**EXERCISE AIM**
Transcribe each entry so that nothing differs from the original.

━━━━━━━━━━━━━━━━

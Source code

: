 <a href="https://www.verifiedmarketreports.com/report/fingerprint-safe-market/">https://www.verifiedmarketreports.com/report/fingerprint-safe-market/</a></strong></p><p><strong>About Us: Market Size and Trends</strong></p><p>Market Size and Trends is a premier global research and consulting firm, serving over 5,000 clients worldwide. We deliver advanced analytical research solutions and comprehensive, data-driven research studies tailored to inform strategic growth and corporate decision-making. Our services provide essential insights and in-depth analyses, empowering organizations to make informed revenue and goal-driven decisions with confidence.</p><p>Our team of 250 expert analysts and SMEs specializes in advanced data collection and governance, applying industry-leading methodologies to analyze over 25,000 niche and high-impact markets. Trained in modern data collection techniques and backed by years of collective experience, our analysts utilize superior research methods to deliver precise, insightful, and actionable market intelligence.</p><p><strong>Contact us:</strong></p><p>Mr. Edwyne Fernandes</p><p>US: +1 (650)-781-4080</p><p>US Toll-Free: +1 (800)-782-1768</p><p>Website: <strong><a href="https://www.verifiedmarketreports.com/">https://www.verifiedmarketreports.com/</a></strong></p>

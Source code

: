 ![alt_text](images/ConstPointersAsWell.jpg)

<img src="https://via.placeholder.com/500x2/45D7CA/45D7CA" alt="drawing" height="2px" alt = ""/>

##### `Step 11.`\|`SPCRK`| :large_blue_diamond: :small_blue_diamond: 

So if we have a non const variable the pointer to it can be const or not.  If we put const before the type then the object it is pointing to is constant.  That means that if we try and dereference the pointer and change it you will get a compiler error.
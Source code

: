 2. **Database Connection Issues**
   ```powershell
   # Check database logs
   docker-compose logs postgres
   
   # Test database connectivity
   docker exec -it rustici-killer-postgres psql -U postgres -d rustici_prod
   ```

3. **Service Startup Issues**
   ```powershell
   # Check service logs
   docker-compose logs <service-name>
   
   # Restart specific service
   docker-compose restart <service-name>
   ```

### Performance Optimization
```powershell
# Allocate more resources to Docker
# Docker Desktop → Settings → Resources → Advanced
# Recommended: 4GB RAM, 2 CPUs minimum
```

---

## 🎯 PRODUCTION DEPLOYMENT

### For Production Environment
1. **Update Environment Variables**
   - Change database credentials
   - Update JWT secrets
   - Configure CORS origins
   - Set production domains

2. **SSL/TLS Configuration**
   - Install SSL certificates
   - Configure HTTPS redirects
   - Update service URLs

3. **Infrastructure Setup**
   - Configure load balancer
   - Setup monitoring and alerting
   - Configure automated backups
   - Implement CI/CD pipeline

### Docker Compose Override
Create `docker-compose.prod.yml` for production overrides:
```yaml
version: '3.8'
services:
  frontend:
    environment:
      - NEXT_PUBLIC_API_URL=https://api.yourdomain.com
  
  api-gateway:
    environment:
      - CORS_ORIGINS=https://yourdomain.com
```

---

━━━━━━━━━━━━━━━━

**ANSWER BELOW**
Source code

: <a href="https://www.verifiedmarketreports.com/report/fingerprint-safe-market/">https://www.verifiedmarketreports.com/report/fingerprint-safe-market/</a></strong></p><p><strong>About Us: Market Size and Trends</strong></p><p>Market Size and Trends is a premier global research and consulting firm, serving over 5,000 clients worldwide. We deliver advanced analytical research solutions and comprehensive, data-driven research studies tailored to inform strategic growth and corporate decision-making. Our services provide essential insights and in-depth analyses, empowering organizations to make informed revenue and goal-driven decisions with confidence.</p><p>Our team of 250 expert analysts and SMEs specializes in advanced data collection and governance, applying industry-leading methodologies to analyze over 25,000 niche and high-impact markets. Trained in modern data collection techniques and backed by years of collective experience, our analysts utilize superior research methods to deliver precise, insightful, and actionable market intelligence.</p><p><strong>Contact us:</strong></p><p>Mr. Edwyne Fernandes</p><p>US: +1 (650)-781-4080</p><p>US Toll-Free: +1 (800)-782-1768</p><p>Website: <strong><a href="https://www.verifiedmarketreports.com/">https://www.verifiedmarketreports.com/</a></strong></p>

Source code

: ![alt_text](images/ConstPointersAsWell.jpg)

<img src="https://via.placeholder.com/500x2/45D7CA/45D7CA" alt="drawing" height="2px" alt = ""/>

##### `Step 11.`\|`SPCRK`| :large_blue_diamond: :small_blue_diamond: 

So if we have a non const variable the pointer to it can be const or not.  If we put const before the type then the object it is pointing to is constant.  That means that if we try and dereference the pointer and change it you will get a compiler error.
Source code

: 2. **Database Connection Issues**
   ```powershell
   # Check database logs
   docker-compose logs postgres
   
   # Test database connectivity
   docker exec -it rustici-killer-postgres psql -U postgres -d rustici_prod
   ```

3. **Service Startup Issues**
   ```powershell
   # Check service logs
   docker-compose logs <service-name>
   
   # Restart specific service
   docker-compose restart <service-name>
   ```

### Performance Optimization
```powershell
# Allocate more resources to Docker
# Docker Desktop → Settings → Resources → Advanced
# Recommended: 4GB RAM, 2 CPUs minimum
```

---

## 🎯 PRODUCTION DEPLOYMENT

### For Production Environment
1. **Update Environment Variables**
   - Change database credentials
   - Update JWT secrets
   - Configure CORS origins
   - Set production domains

2. **SSL/TLS Configuration**
   - Install SSL certificates
   - Configure HTTPS redirects
   - Update service URLs

3. **Infrastructure Setup**
   - Configure load balancer
   - Setup monitoring and alerting
   - Configure automated backups
   - Implement CI/CD pipeline

### Docker Compose Override
Create `docker-compose.prod.yml` for production overrides:
```yaml
version: '3.8'
services:
  frontend:
    environment:
      - NEXT_PUBLIC_API_URL=https://api.yourdomain.com
  
  api-gateway:
    environment:
      - CORS_ORIGINS=https://yourdomain.com
```

---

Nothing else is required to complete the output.